A panel of investment professionals will hear from three Edmonton businesses: Aurora Hydrogen, which is developing an emissions-free way to produce hydrogen; Diesel Tech Industries, a transportation technology developer; and ONEC Group, a project delivery firm. They'll pitch alongside two Calgary companies: Ayrton Energy, which is developing electric-vehicle charging powered by hydrogen, and Hifi, which detects pipeline leaks with advanced sensing and AI.

There's no prize up for grabs, but it will be a chance to get in front of almost 400 decision-makers and "showcase that there's activity and momentum in the region," said summit organizer Mark Lea-Wilson, the Hydrogen Hub lead at The Transition Accelerator.

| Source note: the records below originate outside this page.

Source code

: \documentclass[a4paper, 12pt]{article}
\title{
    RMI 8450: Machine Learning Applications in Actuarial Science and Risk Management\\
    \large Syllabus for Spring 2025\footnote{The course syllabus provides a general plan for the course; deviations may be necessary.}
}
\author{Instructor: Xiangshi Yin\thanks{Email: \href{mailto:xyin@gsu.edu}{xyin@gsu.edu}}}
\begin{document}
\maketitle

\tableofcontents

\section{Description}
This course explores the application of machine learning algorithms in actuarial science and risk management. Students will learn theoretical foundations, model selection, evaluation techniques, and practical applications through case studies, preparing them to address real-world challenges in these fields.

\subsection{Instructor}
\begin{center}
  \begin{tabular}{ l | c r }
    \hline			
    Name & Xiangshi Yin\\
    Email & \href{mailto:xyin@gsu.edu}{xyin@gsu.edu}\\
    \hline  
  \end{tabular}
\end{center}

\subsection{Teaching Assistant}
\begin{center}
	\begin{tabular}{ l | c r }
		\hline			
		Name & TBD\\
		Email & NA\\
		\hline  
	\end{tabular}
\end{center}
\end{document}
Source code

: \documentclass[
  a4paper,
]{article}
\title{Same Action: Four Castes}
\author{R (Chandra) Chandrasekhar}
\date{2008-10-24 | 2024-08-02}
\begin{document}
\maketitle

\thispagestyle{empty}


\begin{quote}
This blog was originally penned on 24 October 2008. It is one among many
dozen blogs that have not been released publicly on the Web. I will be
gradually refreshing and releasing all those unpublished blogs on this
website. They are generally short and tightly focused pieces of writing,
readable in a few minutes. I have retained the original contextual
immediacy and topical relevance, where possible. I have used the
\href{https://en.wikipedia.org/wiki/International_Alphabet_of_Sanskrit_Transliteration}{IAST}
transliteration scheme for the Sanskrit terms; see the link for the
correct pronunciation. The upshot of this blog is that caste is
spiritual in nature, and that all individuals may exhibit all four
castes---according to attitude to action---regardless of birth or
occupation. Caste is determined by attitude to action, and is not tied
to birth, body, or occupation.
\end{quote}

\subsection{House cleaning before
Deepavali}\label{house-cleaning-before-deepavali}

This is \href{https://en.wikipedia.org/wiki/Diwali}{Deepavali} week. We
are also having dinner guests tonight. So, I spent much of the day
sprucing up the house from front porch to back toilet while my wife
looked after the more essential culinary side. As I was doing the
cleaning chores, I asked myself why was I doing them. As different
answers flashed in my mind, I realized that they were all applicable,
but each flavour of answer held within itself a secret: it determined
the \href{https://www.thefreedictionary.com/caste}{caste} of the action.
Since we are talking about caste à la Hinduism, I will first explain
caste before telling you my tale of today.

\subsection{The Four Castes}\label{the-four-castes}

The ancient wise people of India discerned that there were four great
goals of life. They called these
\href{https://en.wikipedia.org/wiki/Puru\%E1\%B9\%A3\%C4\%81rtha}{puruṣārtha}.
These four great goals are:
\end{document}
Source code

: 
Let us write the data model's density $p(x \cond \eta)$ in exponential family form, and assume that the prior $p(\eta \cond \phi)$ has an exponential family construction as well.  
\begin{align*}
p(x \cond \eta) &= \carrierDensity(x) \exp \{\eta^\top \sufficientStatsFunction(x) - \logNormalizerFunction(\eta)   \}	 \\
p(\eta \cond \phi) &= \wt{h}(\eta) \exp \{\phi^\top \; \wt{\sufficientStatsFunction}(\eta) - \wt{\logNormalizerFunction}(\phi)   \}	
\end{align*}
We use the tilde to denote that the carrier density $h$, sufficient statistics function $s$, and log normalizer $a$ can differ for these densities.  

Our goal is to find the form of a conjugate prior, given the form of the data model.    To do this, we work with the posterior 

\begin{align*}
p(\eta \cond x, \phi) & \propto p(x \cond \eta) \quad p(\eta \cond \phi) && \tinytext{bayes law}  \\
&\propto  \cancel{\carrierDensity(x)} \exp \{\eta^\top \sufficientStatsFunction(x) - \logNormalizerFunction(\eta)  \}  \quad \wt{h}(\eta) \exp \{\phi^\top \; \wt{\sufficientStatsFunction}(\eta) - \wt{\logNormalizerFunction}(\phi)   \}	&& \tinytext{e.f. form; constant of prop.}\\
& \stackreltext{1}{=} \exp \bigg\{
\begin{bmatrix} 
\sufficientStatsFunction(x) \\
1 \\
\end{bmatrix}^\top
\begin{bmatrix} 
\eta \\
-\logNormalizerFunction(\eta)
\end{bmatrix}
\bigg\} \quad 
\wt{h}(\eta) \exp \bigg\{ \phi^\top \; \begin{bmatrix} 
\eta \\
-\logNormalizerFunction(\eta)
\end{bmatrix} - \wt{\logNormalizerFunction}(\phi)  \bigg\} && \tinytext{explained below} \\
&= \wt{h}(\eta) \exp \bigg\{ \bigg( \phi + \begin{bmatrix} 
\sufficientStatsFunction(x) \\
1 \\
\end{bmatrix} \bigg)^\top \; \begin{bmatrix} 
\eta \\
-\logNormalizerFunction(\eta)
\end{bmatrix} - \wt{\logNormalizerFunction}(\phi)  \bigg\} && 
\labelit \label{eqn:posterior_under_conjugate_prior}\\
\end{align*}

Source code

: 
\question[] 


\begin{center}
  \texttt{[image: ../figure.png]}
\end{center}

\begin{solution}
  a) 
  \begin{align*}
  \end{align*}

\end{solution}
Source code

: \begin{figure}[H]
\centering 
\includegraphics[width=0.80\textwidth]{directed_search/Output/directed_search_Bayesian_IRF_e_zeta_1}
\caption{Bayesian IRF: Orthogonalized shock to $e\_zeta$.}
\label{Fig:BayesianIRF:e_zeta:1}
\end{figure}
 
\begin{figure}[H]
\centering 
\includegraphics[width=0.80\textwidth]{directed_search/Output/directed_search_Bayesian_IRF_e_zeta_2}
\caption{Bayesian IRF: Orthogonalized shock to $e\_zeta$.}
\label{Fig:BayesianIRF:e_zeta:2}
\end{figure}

The summit is meant to set the agenda for a year of action on the hydrogen front, said Lea-Wilson, noting that the Edmonton Region Hydrogen HUB spent its first couple of years on fact-finding and analysis.

"Now what we're trying to do is move towards the action space: getting projects launched, getting more people together, making this a bigger opportunity, because we think that we have the foundation, the fundamentals, and the knowledge to move things forward," he told Taproot.

In a way, it's a prelude to the Canadian Hydrogen Convention in April, but while that event is focused on bringing the world to Edmonton, the February summit is about gathering local players to "have conversations about how we want this year to play out," Lea-Wilson said.

Another way to think about the summit is as a sequel to forward/slash, the summit that Edmonton Global put on in 2022 to unite the region around a shared vision of economic success.

Mark Lea-Wilson stands at a podium at the Matrix Hotel in front of a slide that reads "The world has chosen a path."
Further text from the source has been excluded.